Crowley turned his face to breathe in the smell of Aziraphale’s shirt, to nuzzle into his neck. It was still a little frightening, to be at such a great height, but hope was overwhelming that fear these days. And hope was telling him to dare to want to climb higher.

“I’m ready,” he said. 

He unfolded his wings. No one below would see them; he and Aziraphale used a double miracle to make sure of it. He was free to stretch them out as far as they would go. They were a little sore, after spending days tucked out of sight, but the stretch felt good - the release of tension, the freedom of movement. The ability to show them proudly in front of someone else.

They were wide and strong and whole. They weren’t broken anymore. 

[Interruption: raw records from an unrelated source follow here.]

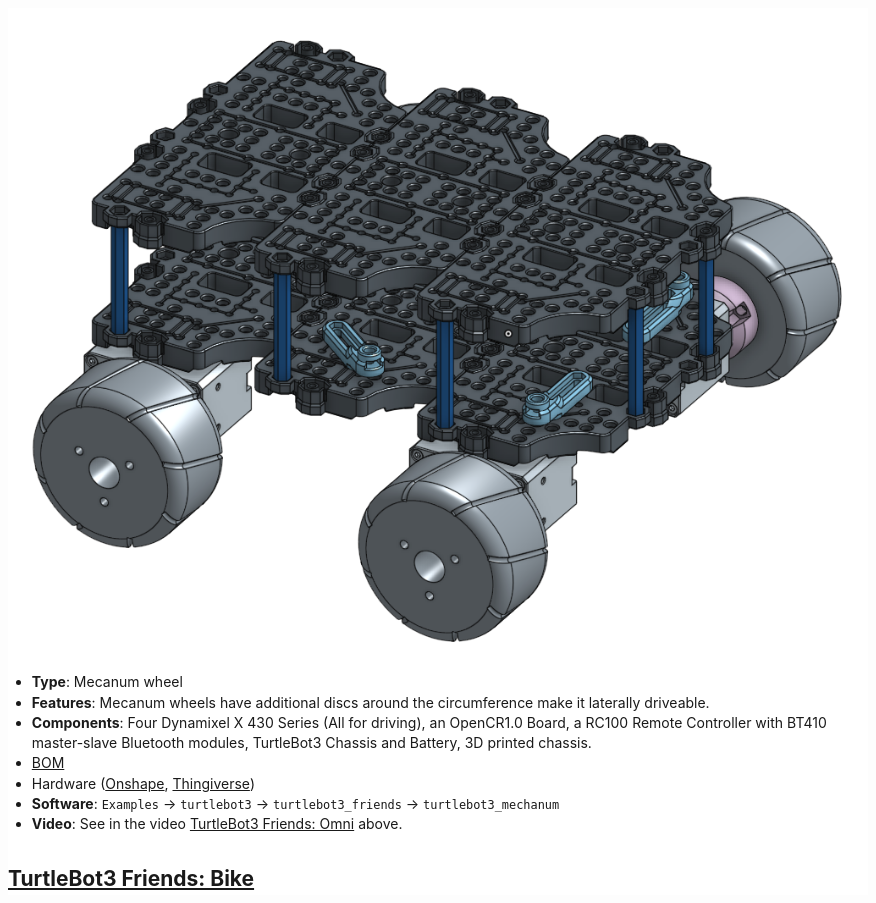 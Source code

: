 ![](/assets/images/platform/turtlebot3/friends/friends_mecanum.png)

- **Type**: Mecanum wheel
- **Features**: Mecanum wheels have additional discs around the circumference make it laterally driveable.
- **Components**: Four Dynamixel X 430 Series (All for driving), an OpenCR1.0 Board, a RC100 Remote Controller with BT410 master-slave Bluetooth modules, TurtleBot3 Chassis and Battery, 3D printed chassis.
- [BOM](https://docs.google.com/spreadsheets/d/1vbIFMRJMbyOd2D6BtwV1Ow_yBc9xRHktqZhTTmwI_l4/edit#gid=953634249)
- Hardware ([Onshape](http://www.robotis.com/service/download.php?no=685), [Thingiverse](https://www.thingiverse.com/thing:3069811))
- **Software**: `Examples` → `turtlebot3` → `turtlebot3_friends` → `turtlebot3_mechanum`
- **Video**: See in the video [TurtleBot3 Friends: Omni](#turtlebot3-friends-omni) above.


## [TurtleBot3 Friends: Bike](#turtlebot3-friends-bike)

Aziraphale’s wings were next; Crowley sat back as they burst free and settled gracefully down onto the roof. No trace, now, of the marks that Hell had branded into them. Crowley pulled Aziraphale into a gentle embrace, covering the angel’s white feathers with his black ones; he soaked in the touch as he held Aziraphale close. He still remembered the day Aziraphale had come back from Hell. He wouldn’t forget it if he lived for another eternity. But now he was able, for eternity, to wrap himself around his angel and keep him safe. And Aziraphale could do the same for him. 

“Oh, my Crowley,” Aziraphale whispered. “I am so very much in love with you.” 

Crowley smiled, a real, full, contented smile. He relished the moment for a little longer, and then he stood, his wings stretching out again.

It had been six thousand years. The things they’d done to his wings, the things he’d concealed, still felt like they’d always be etched onto his skin somewhere - if not here, then in whatever plane housed his memories. Somewhere in the universe he would always carry that pain. But it might be possible, just maybe, for him to see past it to something new.

Crowley shut his eyes and steadied himself. He was whole, he was free, he was loved. He was ready to rise.

His wings swept down, and then he was in the air.

_Flying._

Oh, in six thousand years he’d forgotten entirely what it was like. He opened his eyes and the ground was dropping away below him, the wind streaming at his sides as he _soared_ up into the gathering night. His wings forgot their soreness, because the exhilaration of flight was making them tingle, making them sing - he flapped again and again and then caught the wind, and he wheeled around to see Aziraphale behind him.

“I’m flying!” he crowed.

Aziraphale beamed at him. “You are, darling, you are!”

“It’s been - I haven’t -”

“I know.” Aziraphale’s face was filled with so much love it hurt to look at. 

He shot forward and flung his arms around his angel, and they rolled over and over each other in the air, neither losing height. Aziraphale didn’t resist the force of the spin, didn’t try to grapple Crowley back to steadiness; he let them tumble, and so Crowley surrendered to it as well.

Aziraphale was laughing, a laugh high and resounding enough to fill the universe, and Crowley found he was laughing too. A laugh that reached down his throat and shook his ribs. He pulled Aziraphale in and hugged him so tight he could barely breathe. 

_Flying, flying, flying_ \- never in a million years did he think he’d gain this ancient power back. 

Aziraphale’s wings flapped again and took them higher. The winds were stronger up here, colder, and it felt like they were blowing in the air of a new universe. 

Was it possible? It was. He had no more room to doubt it. For once in his life, he’d found something he didn’t need to question. 

“It’s real,” Crowley said fiercely. “All of this. It’s real.”

“It is.” Aziraphale kissed him. 

“We’re free.” 

“Oh, yes.” The kiss turned deeper. “As free as we like.”

It was enough. Crowley believed him. It had been six thousand years and he was airborne again, and Aziraphale had saved him from Hell, and Crowley had kissed this beautiful man, and he’d let his guard down and been met with love, and anything in all creation was possible.